Memory map error

Question

Memory map error

tommedema opened this issue 2 years ago · comments

I'm running a single host with 80 cores to do some data science calculations.

My machine has 128GB of RAM but unfortunately ipyparallel is going way beyond that when I run it with 80 cores, it's hitting the limit at about 40-50 cores and then crashes. I'd push numpy arrays to the engines with dview.push.

I then read about the memmap method and thought it was worth a shot.

So on the host I am now writing to the memfile:

# update memfile for engines
np.save(clusterMemFilePath, np.array([qois, trainingSampleSeries, testingSampleSeries, sampleAdditions], dtype = object))

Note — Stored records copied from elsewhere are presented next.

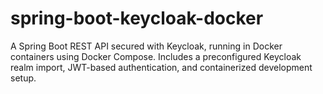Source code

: # spring-boot-keycloak-docker
A Spring Boot REST API secured with Keycloak, running in Docker containers using Docker Compose. Includes a preconfigured Keycloak realm import, JWT-based authentication, and containerized development setup.
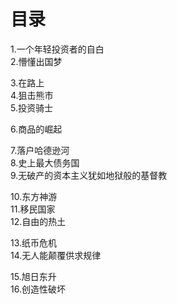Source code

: # 目录
1.一个年轻投资者的自白  
2.懵懂出国梦   

3.在路上   
4.狙击熊市   
5.投资骑士   

6.商品的崛起   

7.落户哈德逊河   
8.史上最大债务国   
9.无破产的资本主义犹如地狱般的基督教   

10.东方神游   
11.移民国家   
12.自由的热土   

13.纸币危机   
14.无人能颠覆供求规律   

15.旭日东升  
16.创造性破坏  

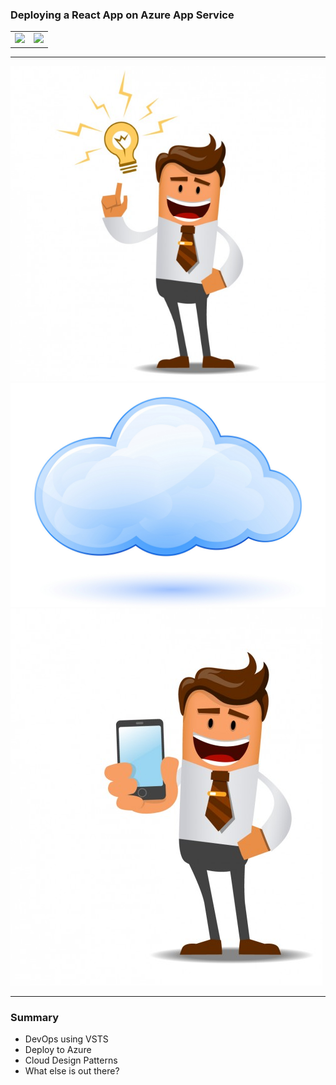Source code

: ### Deploying a React App on Azure App Service

<table>
<tr>
<td><img src="https://upload.wikimedia.org/wikipedia/commons/thumb/a/a7/React-icon.svg/1280px-React-icon.svg.png" border="0" /></td>
<td><img src="https://azure.microsoft.com/svghandler/information-protection?height=600" border="0"/></td>
</tr>
</table>

---

<div>
    <img src="assets/idea.jpg">
</div>
<div>
    <img src="assets/the-cloud.jpg">
</div>
<div>
    <img src="assets/app.png">
</div>

---
### Summary

* DevOps using VSTS
* Deploy to Azure
* Cloud Design Patterns
* What else is out there?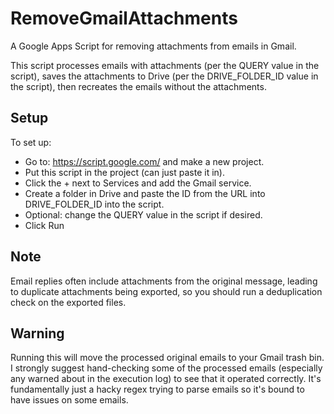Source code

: # RemoveGmailAttachments
A Google Apps Script for removing attachments from emails in Gmail.

This script processes emails with attachments (per the QUERY value in the script),
saves the attachments to Drive (per the DRIVE_FOLDER_ID value in the script), then
recreates the emails without the attachments.

## Setup
To set up:
- Go to: https://script.google.com/ and make a new project.
- Put this script in the project (can just paste it in).
- Click the + next to Services and add the Gmail service.
- Create a folder in Drive and paste the ID from the URL into DRIVE_FOLDER_ID into the script.
- Optional: change the QUERY value in the script if desired.
- Click Run

## Note
Email replies often include attachments from the original message,
leading to duplicate attachments being exported, so you should run a
deduplication check on the exported files.

## Warning
Running this will move the processed original emails to your Gmail trash bin.
I strongly suggest hand-checking some of the processed emails
(especially any warned about in the execution log) to see that it operated correctly.
It's fundamentally just a hacky regex trying to parse emails so it's bound to have
issues on some emails.
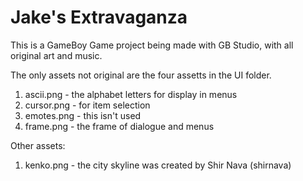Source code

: # Jake's Extravaganza

This is a GameBoy Game project being made with GB Studio, with all original art and music.

The only assets not original are the four assetts in the UI folder.
 1. ascii.png - the alphabet letters for display in menus
 2. cursor.png - for item selection
 3. emotes.png - this isn't used
 4. frame.png - the frame of dialogue and menus

Other assets:
 1. kenko.png - the city skyline was created by Shir Nava (shirnava)
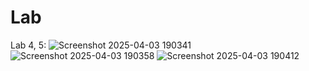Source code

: # Lab

Lab 4, 5:
![Screenshot 2025-04-03 190341](https://github.com/user-attachments/assets/78b6ce16-ed5d-4fb7-8d0e-1d07316866c3)
![Screenshot 2025-04-03 190358](https://github.com/user-attachments/assets/225b92c7-f6c5-4d4d-897b-9973066b4cce)
![Screenshot 2025-04-03 190412](https://github.com/user-attachments/assets/1aceeb34-1d3a-4e74-9a59-5886e8606f69)
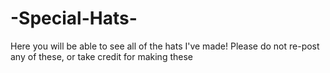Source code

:# -Special-Hats-
Here you will be able to see all of the hats I've made! 
Please do not re-post any of these, or take credit for making these
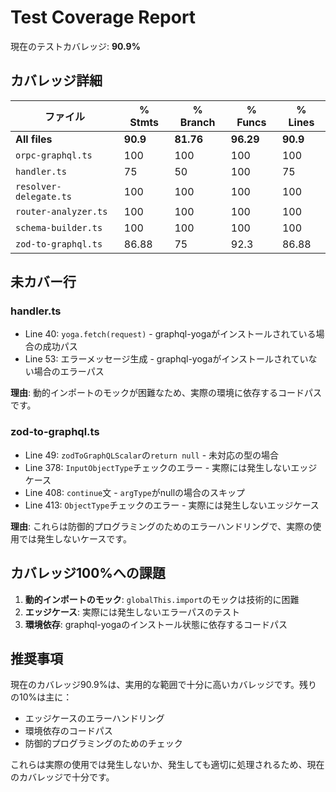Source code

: # Test Coverage Report

現在のテストカバレッジ: **90.9%**

## カバレッジ詳細

| ファイル | % Stmts | % Branch | % Funcs | % Lines |
|---------|---------|----------|---------|---------|
| **All files** | **90.9** | **81.76** | **96.29** | **90.9** |
| `orpc-graphql.ts` | 100 | 100 | 100 | 100 |
| `handler.ts` | 75 | 50 | 100 | 75 |
| `resolver-delegate.ts` | 100 | 100 | 100 | 100 |
| `router-analyzer.ts` | 100 | 100 | 100 | 100 |
| `schema-builder.ts` | 100 | 100 | 100 | 100 |
| `zod-to-graphql.ts` | 86.88 | 75 | 92.3 | 86.88 |

## 未カバー行

### handler.ts
- Line 40: `yoga.fetch(request)` - graphql-yogaがインストールされている場合の成功パス
- Line 53: エラーメッセージ生成 - graphql-yogaがインストールされていない場合のエラーパス

**理由**: 動的インポートのモックが困難なため、実際の環境に依存するコードパスです。

### zod-to-graphql.ts
- Line 49: `zodToGraphQLScalar`の`return null` - 未対応の型の場合
- Line 378: `InputObjectType`チェックのエラー - 実際には発生しないエッジケース
- Line 408: `continue`文 - `argType`がnullの場合のスキップ
- Line 413: `ObjectType`チェックのエラー - 実際には発生しないエッジケース

**理由**: これらは防御的プログラミングのためのエラーハンドリングで、実際の使用では発生しないケースです。

## カバレッジ100%への課題

1. **動的インポートのモック**: `globalThis.import`のモックは技術的に困難
2. **エッジケース**: 実際には発生しないエラーパスのテスト
3. **環境依存**: graphql-yogaのインストール状態に依存するコードパス

## 推奨事項

現在のカバレッジ90.9%は、実用的な範囲で十分に高いカバレッジです。残りの10%は主に：
- エッジケースのエラーハンドリング
- 環境依存のコードパス
- 防御的プログラミングのためのチェック

これらは実際の使用では発生しないか、発生しても適切に処理されるため、現在のカバレッジで十分です。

And on the engine I am reading the memfile:

    gs = globals()

    # load from mem file instead of writing to all engines
    # see https://ipyparallel.readthedocs.io/en/stable/examples/broadcast/memmap%20Broadcast.html
    try:
        qois = gs['qois']
        trainingSampleSeries = gs['trainingSampleSeries']
        testingSampleSeries = gs['testingSampleSeries']
        sampleAdditions = gs['sampleAdditions']
    except KeyError:
        qois, trainingSampleSeries, testingSampleSeries, sampleAdditions = np.memmap(clusterMemFilePath, mode = 'r+', dtype = object, shape = (4,))
        gs['qois'] = qois
        gs['trainingSampleSeries'] = trainingSampleSeries
        gs['testingSampleSeries'] = testingSampleSeries
        gs['sampleAdditions'] = sampleAdditions

I also added @ipp.interactive as a decorator for the engine function.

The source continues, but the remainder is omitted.